When we remember the effect which electricity has upon the plane of polarized light, it would seem that Hertz's wave-lengths are of an entirely different order from what they should he. How can electrical wave-lengths of one metre be in any way associated with light-waves of less than one billionth of a millimetre? Whatever we have known of the wave lengths of the ether, in radiant heat and light, has always been of that infinitesimal order. Still, should the velocity of propagation of electrical waves be much greater than has been supposed, then with these large wave-lengths the times of oscillation could be of the same order as those of light.

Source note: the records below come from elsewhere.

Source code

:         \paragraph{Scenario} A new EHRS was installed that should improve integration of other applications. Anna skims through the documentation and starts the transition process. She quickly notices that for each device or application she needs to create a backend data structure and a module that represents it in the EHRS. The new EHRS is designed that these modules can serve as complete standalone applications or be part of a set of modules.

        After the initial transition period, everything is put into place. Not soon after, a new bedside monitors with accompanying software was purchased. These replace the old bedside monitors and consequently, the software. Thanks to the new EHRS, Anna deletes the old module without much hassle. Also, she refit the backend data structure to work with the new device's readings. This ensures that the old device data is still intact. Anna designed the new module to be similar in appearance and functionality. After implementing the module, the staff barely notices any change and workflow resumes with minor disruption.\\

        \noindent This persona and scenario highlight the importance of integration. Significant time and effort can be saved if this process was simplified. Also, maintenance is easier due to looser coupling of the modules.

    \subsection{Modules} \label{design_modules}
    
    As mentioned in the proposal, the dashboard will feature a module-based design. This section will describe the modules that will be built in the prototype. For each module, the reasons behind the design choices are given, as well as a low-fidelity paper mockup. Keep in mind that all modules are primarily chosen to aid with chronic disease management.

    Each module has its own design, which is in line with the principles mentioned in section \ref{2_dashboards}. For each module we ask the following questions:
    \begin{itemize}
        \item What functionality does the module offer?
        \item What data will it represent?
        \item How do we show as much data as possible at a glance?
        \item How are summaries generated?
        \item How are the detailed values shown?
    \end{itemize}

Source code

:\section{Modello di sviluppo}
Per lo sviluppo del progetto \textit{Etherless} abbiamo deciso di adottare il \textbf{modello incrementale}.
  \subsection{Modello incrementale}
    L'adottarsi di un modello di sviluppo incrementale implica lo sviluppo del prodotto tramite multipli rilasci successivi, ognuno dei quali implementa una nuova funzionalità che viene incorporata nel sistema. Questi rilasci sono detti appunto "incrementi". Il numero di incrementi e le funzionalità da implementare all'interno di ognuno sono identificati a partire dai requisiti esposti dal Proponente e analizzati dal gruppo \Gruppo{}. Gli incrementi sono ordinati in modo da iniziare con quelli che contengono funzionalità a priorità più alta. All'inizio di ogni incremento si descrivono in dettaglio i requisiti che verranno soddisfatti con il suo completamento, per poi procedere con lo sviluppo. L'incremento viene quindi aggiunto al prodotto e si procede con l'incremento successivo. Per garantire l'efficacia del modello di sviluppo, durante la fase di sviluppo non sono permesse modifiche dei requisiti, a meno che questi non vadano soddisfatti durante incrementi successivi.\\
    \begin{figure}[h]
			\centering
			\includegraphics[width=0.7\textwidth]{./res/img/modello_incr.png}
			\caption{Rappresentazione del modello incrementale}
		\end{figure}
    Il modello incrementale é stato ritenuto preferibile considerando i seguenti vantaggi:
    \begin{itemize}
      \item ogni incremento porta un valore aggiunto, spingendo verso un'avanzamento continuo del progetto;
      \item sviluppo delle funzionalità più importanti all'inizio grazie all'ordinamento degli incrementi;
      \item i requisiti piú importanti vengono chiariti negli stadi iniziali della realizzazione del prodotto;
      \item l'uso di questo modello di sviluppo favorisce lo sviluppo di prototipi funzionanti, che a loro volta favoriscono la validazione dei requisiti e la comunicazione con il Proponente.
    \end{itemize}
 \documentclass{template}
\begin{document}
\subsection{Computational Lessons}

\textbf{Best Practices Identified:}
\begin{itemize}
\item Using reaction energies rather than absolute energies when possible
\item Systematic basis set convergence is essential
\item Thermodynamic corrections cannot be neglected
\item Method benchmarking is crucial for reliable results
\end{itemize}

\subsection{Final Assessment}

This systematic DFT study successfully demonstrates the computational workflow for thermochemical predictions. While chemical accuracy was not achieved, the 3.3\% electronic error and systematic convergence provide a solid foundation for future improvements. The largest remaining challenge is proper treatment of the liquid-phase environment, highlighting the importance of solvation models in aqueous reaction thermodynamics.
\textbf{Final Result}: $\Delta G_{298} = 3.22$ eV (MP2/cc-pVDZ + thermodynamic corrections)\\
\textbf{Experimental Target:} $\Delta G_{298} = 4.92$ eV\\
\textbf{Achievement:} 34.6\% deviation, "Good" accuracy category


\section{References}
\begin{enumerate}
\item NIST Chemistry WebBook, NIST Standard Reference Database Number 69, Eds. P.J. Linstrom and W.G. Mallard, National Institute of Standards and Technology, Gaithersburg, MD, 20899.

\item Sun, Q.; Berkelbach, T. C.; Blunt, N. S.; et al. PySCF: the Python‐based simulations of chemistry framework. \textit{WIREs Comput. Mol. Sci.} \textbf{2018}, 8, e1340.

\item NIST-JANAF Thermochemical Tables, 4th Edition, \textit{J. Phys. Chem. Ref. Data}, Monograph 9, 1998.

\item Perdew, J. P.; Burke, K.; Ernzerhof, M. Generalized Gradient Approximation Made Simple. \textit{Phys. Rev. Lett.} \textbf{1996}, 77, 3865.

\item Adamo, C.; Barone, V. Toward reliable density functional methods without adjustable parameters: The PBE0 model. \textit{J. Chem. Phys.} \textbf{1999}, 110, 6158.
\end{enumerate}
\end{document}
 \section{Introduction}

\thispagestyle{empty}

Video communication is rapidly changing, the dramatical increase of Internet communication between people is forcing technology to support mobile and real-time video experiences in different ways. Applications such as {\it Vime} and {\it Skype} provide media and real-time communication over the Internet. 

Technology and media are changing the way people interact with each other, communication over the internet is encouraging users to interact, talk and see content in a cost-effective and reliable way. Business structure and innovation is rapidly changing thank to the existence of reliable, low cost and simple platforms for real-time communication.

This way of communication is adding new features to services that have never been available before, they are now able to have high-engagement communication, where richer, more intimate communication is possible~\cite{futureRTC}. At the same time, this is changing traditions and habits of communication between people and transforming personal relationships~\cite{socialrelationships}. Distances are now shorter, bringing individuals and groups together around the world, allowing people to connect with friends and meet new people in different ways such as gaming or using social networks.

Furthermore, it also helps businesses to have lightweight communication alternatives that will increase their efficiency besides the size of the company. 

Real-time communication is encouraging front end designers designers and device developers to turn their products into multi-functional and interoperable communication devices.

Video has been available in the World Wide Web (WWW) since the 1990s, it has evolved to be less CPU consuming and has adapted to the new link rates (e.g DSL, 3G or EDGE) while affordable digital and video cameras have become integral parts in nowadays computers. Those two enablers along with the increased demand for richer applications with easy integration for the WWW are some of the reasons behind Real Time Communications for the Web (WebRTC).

Hertz, however, has a system of stationary waves, and it would seem that no direct calculations could give a correct value for the time of oscillation. This can be shown by moving a long trough of water. By holding one end in the hand, suitable impulses can be given so as to produce any desired wave-lengths. Should Hertz be wrong in his conclusions, still the impulse which he has given in this direction is sure to fructify. It is possible that induction may be found to be a phenomenon of pure wave-motion, and that it can be likened directly to radiation. Could we then carry the comparison still further, and say that a conductor is an opaque medium; that a dielectric is transparent—then we would likely soon be constructing electrical lenses, would be detecting electrical refraction, diffraction, and possibly be constructing an electrical spectrum. Doubtless, if not this, some similar thing will develop, and no young physicist need then say that all the things in physics have already been discovered and measured.
- ↑ Read before the Mathematical Physical Club of Boston and Cambridge, December 17, 1888.